Durante os dias que se seguiram a isso, descobri que além de escritor também tenho certos talentos para a pintura de paredes, instalação de lustres e conduites de eletricidade, além é claro de aprender na marra a furar paredes e prender prateleiras. Durante a minha pequena reforma, todo o cuidado era pouco sendo que deixava as tarefas mais barulhentas para fazer quando o pequeno Pedro estava acordado. Foi um longo esforço, e duas semanas depois o estúdio estava pronto. Encerrei a arrumação roubando os velhos móveis do meu quarto juntamente com meu quadro favorito do HMS Bounty e colocando tudo em um carreto para levar até meu novo refúgio.
Três meses se passaram desde então e admito que até o momento ainda não consegui prosseguir com o livro em si, mas agora com meu espaço já tenho conseguido reorganizar algumas idéias e pretendo dar continuidade à história da Colleen o mais breve possível.
A ironia, no entanto, não poderia ser maior pois, devido a alguns fatores que ocorreram essa semana, estou escrevendo esse artigo para o blog não em meu novo estudio, mas sim em meu velho quarto, que por tantos anos me ajudou a dar prosseguimento ao meu sonho.
por Claudio Villa
Leandro Radrak
Quarta-feira, 19 de Março de 2008
hueheuehue, Cara teu cantinho é muito parecido com o meu. por causa do móvel e computador.
A única diferença é que o meu está beeem bagunçado com anotações para todos os lados. Muito interessante.
Gostei do artigo.
[]´s
Ceres
Quarta-feira, 19 de Março de 2008
Uau! Ficou chique hein? Desde pequena sempre gostei muito de escrever também. Com 12 anos eu tinha terminado um livro de romance policial, e meus pais fizeram uma surpresa para mim editando algumas cópias e me dando de natal. Foi o melhor presente de natal que eu já ganhei!
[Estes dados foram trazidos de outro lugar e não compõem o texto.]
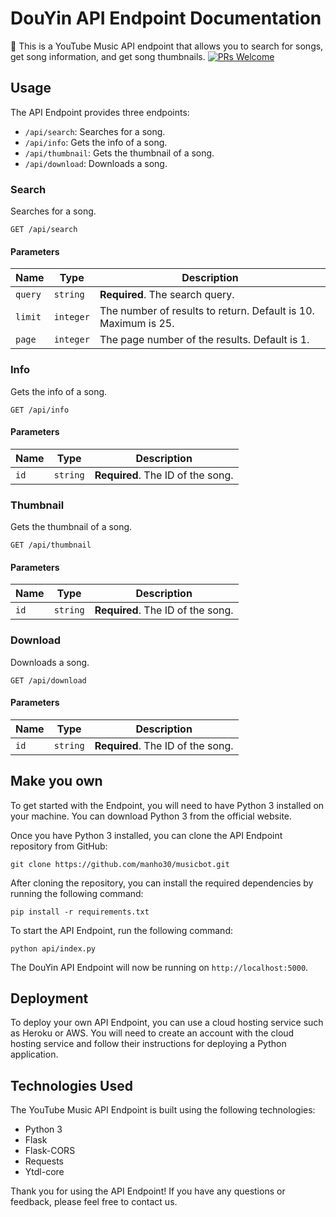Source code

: # DouYin API Endpoint Documentation

🎵 This is a YouTube Music API endpoint that allows you to search for songs, get song information, and get song thumbnails.
[![PRs Welcome](https://img.shields.io/badge/PRs-welcome-brightgreen.svg?style=flat-square)](http://makeapullrequest.com)

## Usage

The  API Endpoint provides three endpoints:
- `/api/search`: Searches for a song.
- `/api/info`: Gets the info of a song.
- `/api/thumbnail`: Gets the thumbnail of a song.
- `/api/download`: Downloads a song.

### Search

Searches for a song.

`GET /api/search`

#### Parameters

| Name | Type | Description |
| --- | --- | --- |
| `query` | `string` | **Required**. The search query. |
| `limit` | `integer` | The number of results to return. Default is 10. Maximum is 25. |
| `page` | `integer` | The page number of the results. Default is 1. |
### Info

Gets the info of a song.

`GET /api/info`

#### Parameters

| Name | Type | Description |
| --- | --- | --- |
| `id` | `string` | **Required**. The ID of the song. |


### Thumbnail

Gets the thumbnail of a song.


`GET /api/thumbnail`

#### Parameters

| Name | Type | Description |
| --- | --- | --- |
| `id` | `string` | **Required**. The ID of the song. |


### Download

Downloads a song.

`GET /api/download`

#### Parameters

| Name | Type | Description |
| --- | --- | --- |
| `id` | `string` | **Required**. The ID of the song. |

## Make you own

To get started with the  Endpoint, you will need to have Python 3 installed on your machine. You can download Python 3 from the official website.

Once you have Python 3 installed, you can clone the API Endpoint repository from GitHub:

```
git clone https://github.com/manho30/musicbot.git
```

After cloning the repository, you can install the required dependencies by running the following command:

```
pip install -r requirements.txt
```

To start the API Endpoint, run the following command:

```
python api/index.py
```

The DouYin API Endpoint will now be running on `http://localhost:5000`.

## Deployment

To deploy your own API Endpoint, you can use a cloud hosting service such as Heroku or AWS. You will need to create an account with the cloud hosting service and follow their instructions for deploying a Python application.

## Technologies Used

The YouTube Music API Endpoint is built using the following technologies:

- Python 3
- Flask
- Flask-CORS
- Requests
- Ytdl-core

Thank you for using the API Endpoint! If you have any questions or feedback, please feel free to contact us.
Mas voltando ao assunto do lugar para escrever, eu lembro como era aqui em casa: um escritório beeem pequenininho, cabia só o computador e uma cadeira, mas era tão tranquilo e silencioso que só lá eu tinha inspiração para escrever. =D
PS: Que monitor liiindo *__* heheheh
PS2: Quero conhecer o Pedrinho logo tbm \o/
Julia
Quarta-feira, 19 de Março de 2008
Nossa, Pico... Realmente o "refúgio de escrita" é essencial para qualquer escritor...
Enquanto eu ia lendo, fui lembrando dos meus e de como certos momentos da minha vida foram mais (ou menos) inspiradores do que outros justamente devido a essa questão...
Espero que realmente você consiga continuar a sua (ou da Colleen) jornada, pois estou curiosíssima pela próxima aventura...
E peço novamente desculpas por não ter terminado seu livro... Minhas professoras certamente pensam: "Ah, é? Vocês fazem Letras e gostam muito de ler??? Então vocês lerão até não poder mais!!!"... Assim, só pego meu livro à noite, quando já estou indo dormir e leio meras 5 páginas por dia...
Adorei seu cantinho, viu? Quando nós (eu e o Ric) formos te visitar e ver o Pedrinho (já não tão "inho" pelo que pude ver nas fotos), espero poder ter a honra de conhecê-lo pessoalmente.